[Recorded data]
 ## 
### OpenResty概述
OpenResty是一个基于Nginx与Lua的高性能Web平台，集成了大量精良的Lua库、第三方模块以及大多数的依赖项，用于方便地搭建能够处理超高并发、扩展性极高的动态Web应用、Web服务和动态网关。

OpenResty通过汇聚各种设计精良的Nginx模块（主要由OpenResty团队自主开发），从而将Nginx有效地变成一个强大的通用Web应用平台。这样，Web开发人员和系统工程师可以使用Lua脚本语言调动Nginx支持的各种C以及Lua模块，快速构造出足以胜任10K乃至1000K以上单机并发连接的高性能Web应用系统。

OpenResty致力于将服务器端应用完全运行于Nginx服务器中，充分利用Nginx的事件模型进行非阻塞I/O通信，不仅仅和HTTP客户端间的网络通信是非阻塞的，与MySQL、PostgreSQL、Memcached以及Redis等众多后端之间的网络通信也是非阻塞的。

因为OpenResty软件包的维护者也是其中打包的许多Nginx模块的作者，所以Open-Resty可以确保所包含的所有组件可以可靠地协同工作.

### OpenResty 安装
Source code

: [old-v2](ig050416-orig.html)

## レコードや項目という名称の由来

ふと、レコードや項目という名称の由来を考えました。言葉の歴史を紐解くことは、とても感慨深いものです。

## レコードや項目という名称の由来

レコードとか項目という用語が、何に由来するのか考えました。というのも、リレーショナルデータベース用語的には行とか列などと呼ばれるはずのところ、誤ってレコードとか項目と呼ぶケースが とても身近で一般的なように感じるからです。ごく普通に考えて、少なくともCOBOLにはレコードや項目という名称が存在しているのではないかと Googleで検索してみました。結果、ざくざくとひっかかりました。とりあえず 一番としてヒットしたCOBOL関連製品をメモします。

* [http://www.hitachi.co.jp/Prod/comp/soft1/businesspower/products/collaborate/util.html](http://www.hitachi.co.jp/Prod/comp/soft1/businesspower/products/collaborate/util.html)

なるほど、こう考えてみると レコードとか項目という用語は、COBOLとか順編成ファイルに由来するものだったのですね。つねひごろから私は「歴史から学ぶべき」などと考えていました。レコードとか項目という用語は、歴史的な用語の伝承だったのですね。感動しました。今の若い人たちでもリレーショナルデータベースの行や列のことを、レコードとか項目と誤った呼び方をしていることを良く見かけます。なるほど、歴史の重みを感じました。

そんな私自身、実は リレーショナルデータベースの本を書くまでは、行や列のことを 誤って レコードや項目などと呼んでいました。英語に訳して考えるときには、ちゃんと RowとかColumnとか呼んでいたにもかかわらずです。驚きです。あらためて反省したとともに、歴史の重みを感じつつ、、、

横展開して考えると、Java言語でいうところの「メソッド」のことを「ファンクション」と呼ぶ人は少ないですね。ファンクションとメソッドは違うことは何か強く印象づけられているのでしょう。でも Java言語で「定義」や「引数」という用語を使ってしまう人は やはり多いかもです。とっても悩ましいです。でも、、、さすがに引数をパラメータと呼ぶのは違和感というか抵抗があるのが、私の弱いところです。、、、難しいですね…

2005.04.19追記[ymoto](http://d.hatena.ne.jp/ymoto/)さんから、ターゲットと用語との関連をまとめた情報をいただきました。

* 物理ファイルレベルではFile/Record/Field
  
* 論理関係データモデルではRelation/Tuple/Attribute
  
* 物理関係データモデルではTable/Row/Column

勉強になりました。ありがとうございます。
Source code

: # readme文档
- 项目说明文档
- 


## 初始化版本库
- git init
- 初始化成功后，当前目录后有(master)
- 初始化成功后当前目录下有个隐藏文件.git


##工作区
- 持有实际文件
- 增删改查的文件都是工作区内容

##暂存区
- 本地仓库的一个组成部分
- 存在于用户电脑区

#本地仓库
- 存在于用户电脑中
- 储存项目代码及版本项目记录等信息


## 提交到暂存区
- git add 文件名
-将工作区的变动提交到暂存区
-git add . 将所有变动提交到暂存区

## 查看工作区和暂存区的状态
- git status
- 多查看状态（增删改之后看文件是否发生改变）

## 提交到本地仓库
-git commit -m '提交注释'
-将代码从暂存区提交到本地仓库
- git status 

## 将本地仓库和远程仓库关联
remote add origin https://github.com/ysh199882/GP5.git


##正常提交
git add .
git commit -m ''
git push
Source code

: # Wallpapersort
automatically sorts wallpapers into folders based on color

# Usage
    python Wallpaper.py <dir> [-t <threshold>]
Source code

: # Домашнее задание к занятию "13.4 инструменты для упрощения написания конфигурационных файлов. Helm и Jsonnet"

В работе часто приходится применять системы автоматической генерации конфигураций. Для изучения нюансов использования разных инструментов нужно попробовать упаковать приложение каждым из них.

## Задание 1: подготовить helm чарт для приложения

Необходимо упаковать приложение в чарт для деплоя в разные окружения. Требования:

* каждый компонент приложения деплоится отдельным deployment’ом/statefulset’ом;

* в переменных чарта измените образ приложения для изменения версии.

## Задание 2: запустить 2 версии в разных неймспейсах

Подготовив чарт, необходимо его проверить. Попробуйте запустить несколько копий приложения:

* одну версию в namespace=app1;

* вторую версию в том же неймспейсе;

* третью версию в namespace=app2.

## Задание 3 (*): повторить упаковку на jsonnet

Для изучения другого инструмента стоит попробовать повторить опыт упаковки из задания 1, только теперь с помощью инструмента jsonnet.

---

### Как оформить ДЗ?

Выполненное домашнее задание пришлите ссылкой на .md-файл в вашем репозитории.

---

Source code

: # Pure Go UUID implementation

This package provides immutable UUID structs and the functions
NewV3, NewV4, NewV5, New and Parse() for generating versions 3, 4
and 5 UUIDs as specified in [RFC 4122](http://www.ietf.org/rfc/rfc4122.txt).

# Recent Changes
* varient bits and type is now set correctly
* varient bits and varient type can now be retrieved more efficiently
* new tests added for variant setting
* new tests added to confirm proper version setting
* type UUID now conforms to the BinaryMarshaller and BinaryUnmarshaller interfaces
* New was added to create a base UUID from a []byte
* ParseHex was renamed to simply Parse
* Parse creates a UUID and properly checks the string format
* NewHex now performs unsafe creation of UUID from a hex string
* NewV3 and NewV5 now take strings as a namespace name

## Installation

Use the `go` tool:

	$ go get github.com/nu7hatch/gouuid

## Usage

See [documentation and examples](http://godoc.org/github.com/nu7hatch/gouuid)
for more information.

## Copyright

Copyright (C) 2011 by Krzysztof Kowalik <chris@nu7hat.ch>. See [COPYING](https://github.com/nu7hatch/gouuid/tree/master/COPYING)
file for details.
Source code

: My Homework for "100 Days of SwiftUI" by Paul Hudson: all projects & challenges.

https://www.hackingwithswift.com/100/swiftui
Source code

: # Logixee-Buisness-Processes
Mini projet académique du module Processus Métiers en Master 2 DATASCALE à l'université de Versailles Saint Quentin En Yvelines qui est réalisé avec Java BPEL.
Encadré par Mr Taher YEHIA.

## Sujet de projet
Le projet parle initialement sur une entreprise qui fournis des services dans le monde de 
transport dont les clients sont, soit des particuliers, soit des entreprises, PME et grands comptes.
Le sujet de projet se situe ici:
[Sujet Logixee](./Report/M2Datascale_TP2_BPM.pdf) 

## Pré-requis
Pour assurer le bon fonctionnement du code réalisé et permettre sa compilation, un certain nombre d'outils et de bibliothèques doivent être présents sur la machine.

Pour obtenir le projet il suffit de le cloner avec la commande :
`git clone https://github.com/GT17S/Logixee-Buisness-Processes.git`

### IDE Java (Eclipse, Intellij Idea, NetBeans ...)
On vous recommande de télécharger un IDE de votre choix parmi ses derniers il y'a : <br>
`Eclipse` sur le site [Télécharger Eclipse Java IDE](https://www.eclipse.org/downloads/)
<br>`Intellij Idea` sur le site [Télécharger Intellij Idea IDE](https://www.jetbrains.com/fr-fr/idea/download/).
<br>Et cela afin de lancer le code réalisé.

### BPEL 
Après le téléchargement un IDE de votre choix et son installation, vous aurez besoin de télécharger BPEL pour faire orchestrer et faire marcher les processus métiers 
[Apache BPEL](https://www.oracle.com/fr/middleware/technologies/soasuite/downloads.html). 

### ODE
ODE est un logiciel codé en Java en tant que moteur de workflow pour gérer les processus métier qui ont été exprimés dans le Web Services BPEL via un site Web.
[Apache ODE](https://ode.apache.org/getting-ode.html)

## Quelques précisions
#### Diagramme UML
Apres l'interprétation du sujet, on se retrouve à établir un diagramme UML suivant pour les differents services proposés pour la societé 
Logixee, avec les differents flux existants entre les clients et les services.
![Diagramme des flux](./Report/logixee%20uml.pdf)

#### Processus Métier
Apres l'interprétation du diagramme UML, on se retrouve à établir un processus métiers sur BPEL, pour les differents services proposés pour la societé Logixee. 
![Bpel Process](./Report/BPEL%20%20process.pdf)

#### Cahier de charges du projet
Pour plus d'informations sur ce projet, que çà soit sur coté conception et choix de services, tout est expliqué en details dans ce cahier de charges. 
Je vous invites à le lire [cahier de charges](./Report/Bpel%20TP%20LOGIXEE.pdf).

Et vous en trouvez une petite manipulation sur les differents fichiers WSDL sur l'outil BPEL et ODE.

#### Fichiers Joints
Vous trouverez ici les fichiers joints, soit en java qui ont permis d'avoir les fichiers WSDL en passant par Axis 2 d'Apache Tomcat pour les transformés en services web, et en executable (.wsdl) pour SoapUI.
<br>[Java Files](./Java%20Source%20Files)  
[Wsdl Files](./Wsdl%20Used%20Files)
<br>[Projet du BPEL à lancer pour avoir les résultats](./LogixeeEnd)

## EXERCISE BRIEF
Across the data above, how many lines carry the word "повторить"? Only the number is needed.

## RESPONSE TO THIS EXERCISE
2